There were no violations of support or trend. As such, the near-term trends remain bullish on the Nasdaq Composite (see above), bearish on the DJIA, Dow Jones Transports and MidCap 400, with the rest neutral.
However, the S&P 500, Nasdaq Composite and Nasdaq 100 did close below their 50-day moving averages.
Cumulative market breadth is neutral on the NYSE and negative on the All Exchange and Nasdaq.
No stochastic signals were generated.
Data Remains Largely Neutral
The McClellan Overbought/Oversold Oscillators are still neutral (All Exchange: -18.76 NYSE: -16.83 and Nasdaq: -21.03).
The percentage of S&P 500 issues trading above their 50-day moving averages (contrarian indicator page 9) slipped to 34%, staying neutral.
The Open Insider Buy/Sell Ratio rose to 43.2%, staying neutral as well.
The detrended Rydex Ratio (contrarian indicator) remains neutral and unchanged at 0.93% as the leveraged ETF traders appear to have been "buying the dip" as it edges closer to bearish signal levels.
Leveraged ETF sentiment (contrarian indicator) is 18.2% and also neutral.

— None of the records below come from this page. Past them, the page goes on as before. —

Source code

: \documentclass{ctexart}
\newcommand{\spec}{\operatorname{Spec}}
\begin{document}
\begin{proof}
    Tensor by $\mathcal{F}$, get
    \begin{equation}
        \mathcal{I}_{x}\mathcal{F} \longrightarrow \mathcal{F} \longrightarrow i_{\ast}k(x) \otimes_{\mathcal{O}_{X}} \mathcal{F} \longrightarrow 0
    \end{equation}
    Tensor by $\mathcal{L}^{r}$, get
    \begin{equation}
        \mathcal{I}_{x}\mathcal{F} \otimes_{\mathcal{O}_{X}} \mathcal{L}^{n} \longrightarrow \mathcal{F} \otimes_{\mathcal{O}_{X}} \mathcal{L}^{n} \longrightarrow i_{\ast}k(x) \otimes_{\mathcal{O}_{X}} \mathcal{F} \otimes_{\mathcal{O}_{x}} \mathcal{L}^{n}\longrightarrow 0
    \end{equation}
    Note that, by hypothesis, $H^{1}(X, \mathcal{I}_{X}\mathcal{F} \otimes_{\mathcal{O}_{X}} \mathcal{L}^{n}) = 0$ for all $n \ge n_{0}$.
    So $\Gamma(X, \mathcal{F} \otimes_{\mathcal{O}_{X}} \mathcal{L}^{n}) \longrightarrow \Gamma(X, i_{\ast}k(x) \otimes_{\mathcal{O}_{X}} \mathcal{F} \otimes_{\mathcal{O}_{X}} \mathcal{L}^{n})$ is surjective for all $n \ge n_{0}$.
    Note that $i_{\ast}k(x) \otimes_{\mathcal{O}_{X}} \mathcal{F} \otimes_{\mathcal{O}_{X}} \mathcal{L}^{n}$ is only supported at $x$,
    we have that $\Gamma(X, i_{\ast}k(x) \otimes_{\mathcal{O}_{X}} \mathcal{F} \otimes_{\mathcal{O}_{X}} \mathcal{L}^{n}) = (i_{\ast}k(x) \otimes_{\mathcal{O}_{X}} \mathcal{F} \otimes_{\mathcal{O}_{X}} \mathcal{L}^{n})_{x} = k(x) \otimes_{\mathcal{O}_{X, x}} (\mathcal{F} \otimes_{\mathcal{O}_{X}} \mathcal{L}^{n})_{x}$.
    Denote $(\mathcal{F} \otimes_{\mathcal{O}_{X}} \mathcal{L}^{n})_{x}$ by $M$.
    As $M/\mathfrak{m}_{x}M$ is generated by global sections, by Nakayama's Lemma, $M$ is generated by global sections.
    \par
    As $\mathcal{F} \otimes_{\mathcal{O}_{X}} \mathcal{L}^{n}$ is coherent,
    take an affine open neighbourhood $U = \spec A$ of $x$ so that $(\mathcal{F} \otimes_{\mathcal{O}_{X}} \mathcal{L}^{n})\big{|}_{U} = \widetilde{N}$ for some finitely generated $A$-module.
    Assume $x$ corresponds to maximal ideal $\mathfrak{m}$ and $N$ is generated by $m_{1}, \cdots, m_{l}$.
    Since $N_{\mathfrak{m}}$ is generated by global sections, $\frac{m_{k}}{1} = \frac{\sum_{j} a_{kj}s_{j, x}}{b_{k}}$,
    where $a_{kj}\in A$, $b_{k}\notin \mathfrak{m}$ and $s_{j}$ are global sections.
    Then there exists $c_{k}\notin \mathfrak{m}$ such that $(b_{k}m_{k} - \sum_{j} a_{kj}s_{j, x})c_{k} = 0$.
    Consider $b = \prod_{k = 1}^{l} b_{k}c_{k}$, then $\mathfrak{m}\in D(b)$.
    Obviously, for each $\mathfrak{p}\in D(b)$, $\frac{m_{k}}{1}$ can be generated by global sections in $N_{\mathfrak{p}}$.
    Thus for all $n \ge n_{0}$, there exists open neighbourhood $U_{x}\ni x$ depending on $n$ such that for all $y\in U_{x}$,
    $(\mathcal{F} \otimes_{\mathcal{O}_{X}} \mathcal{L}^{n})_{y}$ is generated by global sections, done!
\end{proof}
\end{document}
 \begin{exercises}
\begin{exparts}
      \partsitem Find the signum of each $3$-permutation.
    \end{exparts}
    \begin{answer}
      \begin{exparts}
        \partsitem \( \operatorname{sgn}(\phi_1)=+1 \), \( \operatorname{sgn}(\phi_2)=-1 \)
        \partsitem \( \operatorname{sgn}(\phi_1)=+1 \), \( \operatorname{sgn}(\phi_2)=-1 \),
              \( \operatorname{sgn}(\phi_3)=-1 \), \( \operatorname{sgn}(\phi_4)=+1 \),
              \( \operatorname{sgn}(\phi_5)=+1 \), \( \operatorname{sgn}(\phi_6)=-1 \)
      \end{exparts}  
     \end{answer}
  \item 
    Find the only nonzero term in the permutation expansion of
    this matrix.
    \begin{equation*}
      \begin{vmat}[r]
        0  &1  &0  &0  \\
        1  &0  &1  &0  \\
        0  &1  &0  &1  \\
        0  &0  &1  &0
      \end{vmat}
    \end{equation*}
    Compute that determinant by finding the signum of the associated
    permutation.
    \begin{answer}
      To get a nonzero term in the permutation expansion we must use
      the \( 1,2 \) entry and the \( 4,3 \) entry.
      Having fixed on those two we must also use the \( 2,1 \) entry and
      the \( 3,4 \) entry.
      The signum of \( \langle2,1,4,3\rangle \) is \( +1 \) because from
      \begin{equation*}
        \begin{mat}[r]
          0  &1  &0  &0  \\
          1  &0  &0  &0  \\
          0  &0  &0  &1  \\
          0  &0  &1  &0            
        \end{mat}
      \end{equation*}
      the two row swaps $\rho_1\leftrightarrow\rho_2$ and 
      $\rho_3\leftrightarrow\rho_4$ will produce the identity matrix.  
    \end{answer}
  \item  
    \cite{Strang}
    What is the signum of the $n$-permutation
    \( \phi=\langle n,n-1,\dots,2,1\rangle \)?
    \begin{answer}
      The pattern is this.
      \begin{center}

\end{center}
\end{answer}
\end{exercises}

This week's AAII Bear/Bull Ratio (contrarian indicator) dipped to 0.93, also staying neutral.
The new Investors Intelligence Bear/Bull Ratio (contrary indicator) remains neutral at 48.3%. As such, investor sentiment has become a bit less threatening.
Valuation remains a primary concern and extended, in our opinion. The forward 12-month consensus earnings estimate from Bloomberg for the S&P 500 declined to $232.60 per share with its forward P/E multiple at 19.2x and still well above the "rule of 20" ballpark fair value at 15.7x. It continues to leave little room for error.
The S&P 500's forward earnings yield is 5.18%.
The 10-Year Treasury yield closed lower at 4.26%. Support is 4.12% with resistance at 4.32%.
As we wait for the CPI report, we continue to view the weak charts and market breadth combined with overvaluation cautiously for the near term until such evidence is presented to suggest otherwise. Until then, we are evaluating positions on a case-by-case basis while also honoring sell signals.